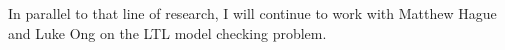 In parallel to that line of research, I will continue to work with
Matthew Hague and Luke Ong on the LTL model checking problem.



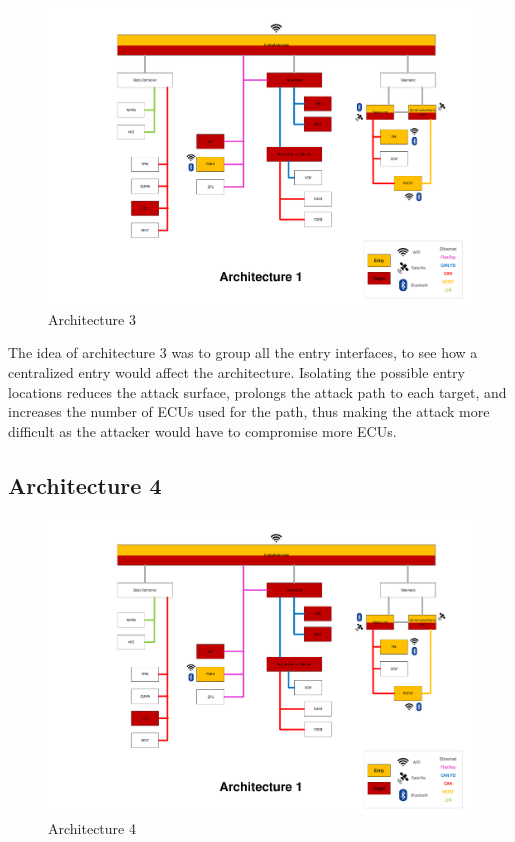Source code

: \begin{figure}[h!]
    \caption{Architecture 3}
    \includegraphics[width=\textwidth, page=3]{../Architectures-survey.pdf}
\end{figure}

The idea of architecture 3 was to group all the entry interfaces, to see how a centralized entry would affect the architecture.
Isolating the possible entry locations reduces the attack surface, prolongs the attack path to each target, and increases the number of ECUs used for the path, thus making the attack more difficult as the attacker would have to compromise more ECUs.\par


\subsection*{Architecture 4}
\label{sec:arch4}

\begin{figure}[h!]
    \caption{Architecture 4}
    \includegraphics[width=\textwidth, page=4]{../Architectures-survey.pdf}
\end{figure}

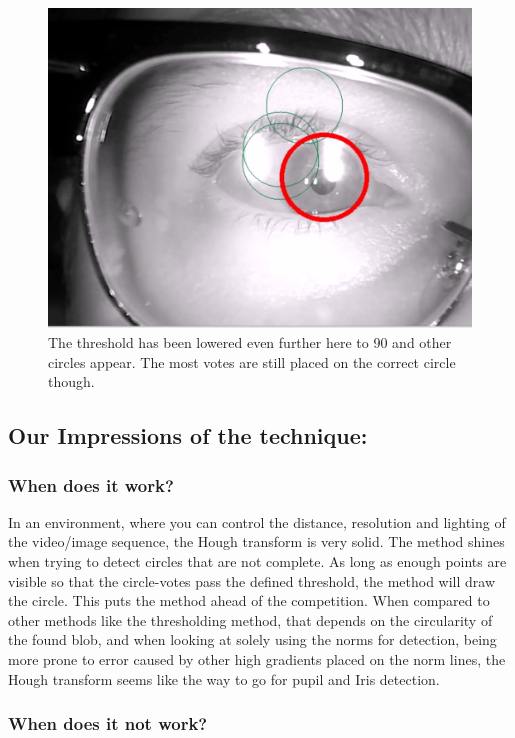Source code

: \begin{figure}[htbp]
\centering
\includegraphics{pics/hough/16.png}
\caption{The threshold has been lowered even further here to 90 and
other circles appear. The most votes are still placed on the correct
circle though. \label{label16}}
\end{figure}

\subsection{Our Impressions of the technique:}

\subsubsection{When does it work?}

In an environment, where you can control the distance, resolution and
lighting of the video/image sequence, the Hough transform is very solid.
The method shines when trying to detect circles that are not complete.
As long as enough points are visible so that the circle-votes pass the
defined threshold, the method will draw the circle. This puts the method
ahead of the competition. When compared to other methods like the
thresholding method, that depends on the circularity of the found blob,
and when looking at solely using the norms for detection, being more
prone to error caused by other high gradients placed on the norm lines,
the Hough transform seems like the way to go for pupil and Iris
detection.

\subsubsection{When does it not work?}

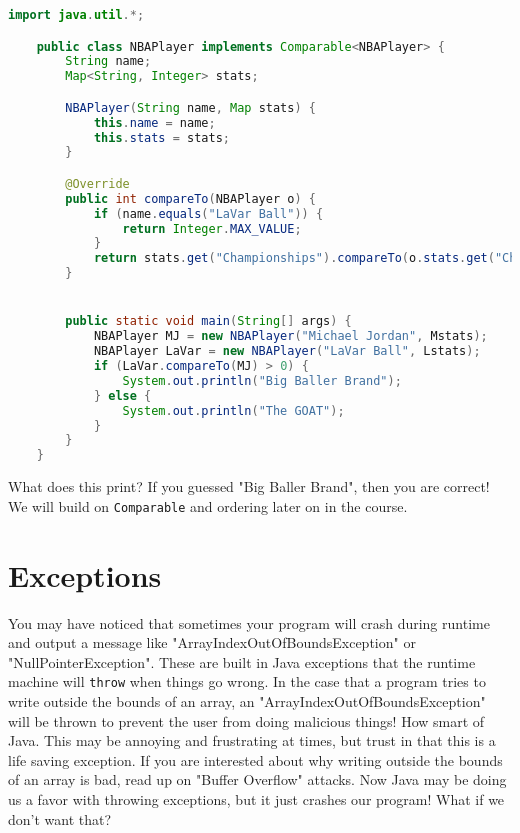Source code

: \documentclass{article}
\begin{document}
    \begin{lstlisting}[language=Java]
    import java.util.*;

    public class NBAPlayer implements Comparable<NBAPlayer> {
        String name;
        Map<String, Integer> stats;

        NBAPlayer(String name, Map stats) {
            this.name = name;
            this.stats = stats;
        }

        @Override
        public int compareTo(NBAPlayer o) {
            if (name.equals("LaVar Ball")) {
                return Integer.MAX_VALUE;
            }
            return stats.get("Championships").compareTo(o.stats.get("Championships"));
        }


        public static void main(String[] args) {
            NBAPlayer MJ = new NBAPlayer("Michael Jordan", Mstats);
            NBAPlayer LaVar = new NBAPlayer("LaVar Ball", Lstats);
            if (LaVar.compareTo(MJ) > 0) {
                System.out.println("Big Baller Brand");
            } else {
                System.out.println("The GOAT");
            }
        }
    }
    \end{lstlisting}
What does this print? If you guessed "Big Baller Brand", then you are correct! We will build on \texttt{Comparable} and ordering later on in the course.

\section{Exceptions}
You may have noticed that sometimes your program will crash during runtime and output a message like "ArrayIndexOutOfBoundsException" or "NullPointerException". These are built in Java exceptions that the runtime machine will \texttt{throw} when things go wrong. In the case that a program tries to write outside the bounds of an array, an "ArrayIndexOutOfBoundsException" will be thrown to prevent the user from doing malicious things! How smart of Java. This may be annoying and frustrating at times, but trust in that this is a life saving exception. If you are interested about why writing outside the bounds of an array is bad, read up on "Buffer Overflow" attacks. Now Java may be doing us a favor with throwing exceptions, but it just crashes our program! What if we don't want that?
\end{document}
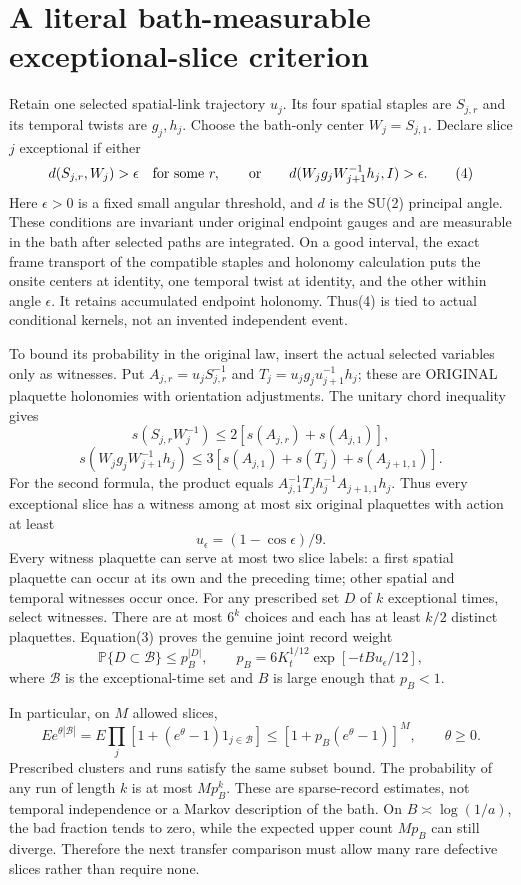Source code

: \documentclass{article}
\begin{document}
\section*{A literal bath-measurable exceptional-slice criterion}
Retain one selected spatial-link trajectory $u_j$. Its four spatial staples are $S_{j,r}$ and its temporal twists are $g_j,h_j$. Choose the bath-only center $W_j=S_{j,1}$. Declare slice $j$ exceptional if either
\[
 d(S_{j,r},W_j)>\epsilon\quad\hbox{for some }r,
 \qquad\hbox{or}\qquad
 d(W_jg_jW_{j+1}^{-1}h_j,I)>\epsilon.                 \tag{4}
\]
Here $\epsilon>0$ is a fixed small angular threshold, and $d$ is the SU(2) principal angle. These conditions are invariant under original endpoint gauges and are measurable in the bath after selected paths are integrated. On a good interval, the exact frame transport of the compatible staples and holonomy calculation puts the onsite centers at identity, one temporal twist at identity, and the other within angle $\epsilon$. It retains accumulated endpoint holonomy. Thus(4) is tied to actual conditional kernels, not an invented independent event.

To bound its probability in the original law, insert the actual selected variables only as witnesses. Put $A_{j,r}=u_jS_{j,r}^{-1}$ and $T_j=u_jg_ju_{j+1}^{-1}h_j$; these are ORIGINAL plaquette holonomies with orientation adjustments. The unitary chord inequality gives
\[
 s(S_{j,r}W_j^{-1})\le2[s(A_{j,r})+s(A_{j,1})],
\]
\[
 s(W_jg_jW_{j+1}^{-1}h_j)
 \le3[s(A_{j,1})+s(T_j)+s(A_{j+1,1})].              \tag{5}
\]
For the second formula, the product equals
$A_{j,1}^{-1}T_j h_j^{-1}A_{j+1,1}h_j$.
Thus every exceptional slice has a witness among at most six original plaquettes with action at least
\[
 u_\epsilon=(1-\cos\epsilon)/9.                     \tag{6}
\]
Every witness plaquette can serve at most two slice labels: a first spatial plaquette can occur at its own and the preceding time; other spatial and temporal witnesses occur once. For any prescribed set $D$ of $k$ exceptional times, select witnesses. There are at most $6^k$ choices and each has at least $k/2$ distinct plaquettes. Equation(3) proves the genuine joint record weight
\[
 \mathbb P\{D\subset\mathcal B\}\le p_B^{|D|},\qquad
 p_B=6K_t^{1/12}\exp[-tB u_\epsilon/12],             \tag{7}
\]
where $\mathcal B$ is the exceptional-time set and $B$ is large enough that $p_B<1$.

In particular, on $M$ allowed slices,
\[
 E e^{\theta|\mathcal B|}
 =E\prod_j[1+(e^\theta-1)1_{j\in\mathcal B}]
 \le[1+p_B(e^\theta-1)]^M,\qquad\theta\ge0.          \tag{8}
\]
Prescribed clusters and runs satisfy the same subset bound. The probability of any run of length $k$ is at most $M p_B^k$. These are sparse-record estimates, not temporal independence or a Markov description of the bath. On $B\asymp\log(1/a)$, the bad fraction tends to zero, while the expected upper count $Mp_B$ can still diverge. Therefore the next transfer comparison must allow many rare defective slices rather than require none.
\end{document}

★ ★ ★ ★ ★

◆ Work request: Of all the lines in the data above, show only those that hold the word "qquad".

◆ Answer to this problem:
 \qquad\hbox{or}\qquad
 \mathbb P\{D\subset\mathcal B\}\le p_B^{|D|},\qquad
 \le[1+p_B(e^\theta-1)]^M,\qquad\theta\ge0.          \tag{8}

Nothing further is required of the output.